PROVIDED INFORMATION ->
_ _ _ _ _ _ _

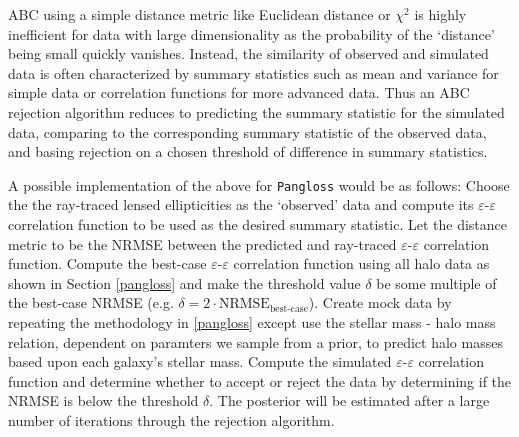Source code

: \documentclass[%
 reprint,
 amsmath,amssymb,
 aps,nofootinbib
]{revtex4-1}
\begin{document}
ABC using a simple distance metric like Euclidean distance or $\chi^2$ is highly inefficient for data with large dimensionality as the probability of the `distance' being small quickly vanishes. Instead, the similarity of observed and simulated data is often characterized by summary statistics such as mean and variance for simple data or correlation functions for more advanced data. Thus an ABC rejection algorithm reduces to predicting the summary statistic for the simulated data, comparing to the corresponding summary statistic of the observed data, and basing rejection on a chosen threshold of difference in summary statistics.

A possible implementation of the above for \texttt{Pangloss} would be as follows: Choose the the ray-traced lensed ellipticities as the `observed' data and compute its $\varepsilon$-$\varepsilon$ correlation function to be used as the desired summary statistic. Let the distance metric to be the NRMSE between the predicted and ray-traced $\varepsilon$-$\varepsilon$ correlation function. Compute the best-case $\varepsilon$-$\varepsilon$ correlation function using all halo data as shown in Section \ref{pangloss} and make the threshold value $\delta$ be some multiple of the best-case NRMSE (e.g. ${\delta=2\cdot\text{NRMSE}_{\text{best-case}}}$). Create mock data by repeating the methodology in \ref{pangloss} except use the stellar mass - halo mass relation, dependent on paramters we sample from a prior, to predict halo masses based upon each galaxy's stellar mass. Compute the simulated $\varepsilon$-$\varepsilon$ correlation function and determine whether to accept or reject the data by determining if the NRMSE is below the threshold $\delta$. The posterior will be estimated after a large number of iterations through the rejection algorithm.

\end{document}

_ _ _ _ _ _ _

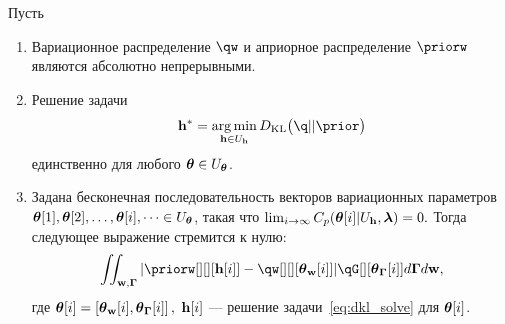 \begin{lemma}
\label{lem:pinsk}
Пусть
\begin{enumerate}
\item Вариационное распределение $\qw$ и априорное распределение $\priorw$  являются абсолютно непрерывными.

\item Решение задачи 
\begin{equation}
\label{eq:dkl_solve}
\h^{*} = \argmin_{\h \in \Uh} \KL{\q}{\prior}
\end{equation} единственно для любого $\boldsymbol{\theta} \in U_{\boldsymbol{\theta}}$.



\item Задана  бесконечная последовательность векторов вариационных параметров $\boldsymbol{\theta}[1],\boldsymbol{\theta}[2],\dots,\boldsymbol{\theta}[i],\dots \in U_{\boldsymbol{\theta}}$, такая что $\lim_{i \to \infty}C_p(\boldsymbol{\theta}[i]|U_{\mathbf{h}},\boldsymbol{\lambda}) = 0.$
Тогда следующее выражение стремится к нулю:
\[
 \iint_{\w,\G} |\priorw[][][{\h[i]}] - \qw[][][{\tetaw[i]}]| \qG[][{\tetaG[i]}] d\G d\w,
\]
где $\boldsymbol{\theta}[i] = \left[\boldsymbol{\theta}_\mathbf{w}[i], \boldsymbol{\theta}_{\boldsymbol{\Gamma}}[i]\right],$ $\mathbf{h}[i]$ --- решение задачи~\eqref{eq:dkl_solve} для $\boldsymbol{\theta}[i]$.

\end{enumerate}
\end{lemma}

_ _ _ _ _ _ _

EXERCISE -> Although pictures appear among the records above, none are to be output; print exactly the lines from the line containing "Source code" through the line containing "ABC using a".

EXERCISE ANSWER ->
Source code

: \documentclass[%
 reprint,
 amsmath,amssymb,
 aps,nofootinbib
]{revtex4-1}
\begin{document}
ABC using a simple distance metric like Euclidean distance or $\chi^2$ is highly inefficient for data with large dimensionality as the probability of the `distance' being small quickly vanishes. Instead, the similarity of observed and simulated data is often characterized by summary statistics such as mean and variance for simple data or correlation functions for more advanced data. Thus an ABC rejection algorithm reduces to predicting the summary statistic for the simulated data, comparing to the corresponding summary statistic of the observed data, and basing rejection on a chosen threshold of difference in summary statistics.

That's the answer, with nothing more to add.